Golden plover are among the species that now frequent Horsey Island at Braunton. Picture:Andrew ParkinsonGolden plover are among the species that now frequent Horsey Island at Braunton. Picture:Andrew Parkinson

Devon Wildlife Trust’s Caen Wetland project aims to restore wetland at Horsey Island near Braunton.

The wetlands site is one of the UK’s most important sites for wetland birds but is under pressure from human impacts, climate change, and rising sea levels.

It is hoped the project will alleviate flood risks, create new habitats for wildlife and help tackle climate change.

Alongside its restoration, a visitor centre is hoped to provide a source of income.

The funding will allow land owners Devon Wildlife Trust, which bought the land in 2019, to develop a business case for investment in the project.
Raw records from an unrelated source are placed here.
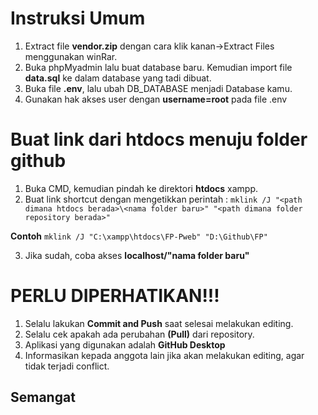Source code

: # Instruksi Umum

1. Extract file **vendor.zip** dengan cara klik kanan->Extract Files menggunakan winRar.
2. Buka phpMyadmin lalu buat database baru. Kemudian import file **data.sql** ke dalam database yang tadi dibuat.
3. Buka file **.env**, lalu ubah DB_DATABASE menjadi Database kamu.
4. Gunakan hak akses user dengan **username=root** pada file .env

# Buat link dari htdocs menuju folder github

1. Buka CMD, kemudian pindah ke direktori **htdocs** xampp.
2. Buat link shortcut dengan mengetikkan perintah : `mklink /J "<path dimana htdocs berada>\<nama folder baru>" "<path dimana folder repository berada>"`

**Contoh**
`mklink /J "C:\xampp\htdocs\FP-Pweb" "D:\Github\FP"`

3. Jika sudah, coba akses **localhost/"nama folder baru"**

# PERLU DIPERHATIKAN!!!

1. Selalu lakukan **Commit and Push** saat selesai melakukan editing.
2. Selalu cek apakah ada perubahan **(Pull)** dari repository.
3. Aplikasi yang digunakan adalah **GitHub Desktop**
4. Informasikan kepada anggota lain jika akan melakukan editing, agar tidak terjadi conflict.

## Semangat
Harry Barton, Devon Wildlife Trust chief executive, said: “This is a truly outstanding natural and cultural landscape – over the coming months we’ll be working alongside a wide range of partners, expert consultants and local communities to explore the opportunities to create new wetland habitats and visitor facilities, where people will have the opportunity to see north Devon’s wildlife at its best.”

The Caen Wetlands project is one of four in the UK to receive funding as part of a pilot scheme to encourage private investment in the natural environment.

Defra, the Environment Agency (EA), Esmée Fairbairn Foundation (EFF) and Triodos Bank UK have formed a collaboration to support environmental projects to create sustainable funding models.

The other projects to receive funding are the River Trust’s work on natural flood management in Lancashire; the NFU’s work to reduce nitrate pollution in Poole Harbour, and Moors for the Future Partnership’s restoration and conservation of peatlands in the Pennines.

Emma Howard Boyd, chair of the Environment Agency, said: “In England we are increasingly seeing new extreme weather accelerate from wettest to driest and back again, restoring nature is key to managing this.

“You can’t put a price on nature, but investing in its recovery can generate a steady return and will make the UK economy more clean and resilient.

“These projects are designed to attract investment into local economies while developing models for businesses to use and scale up around the world.”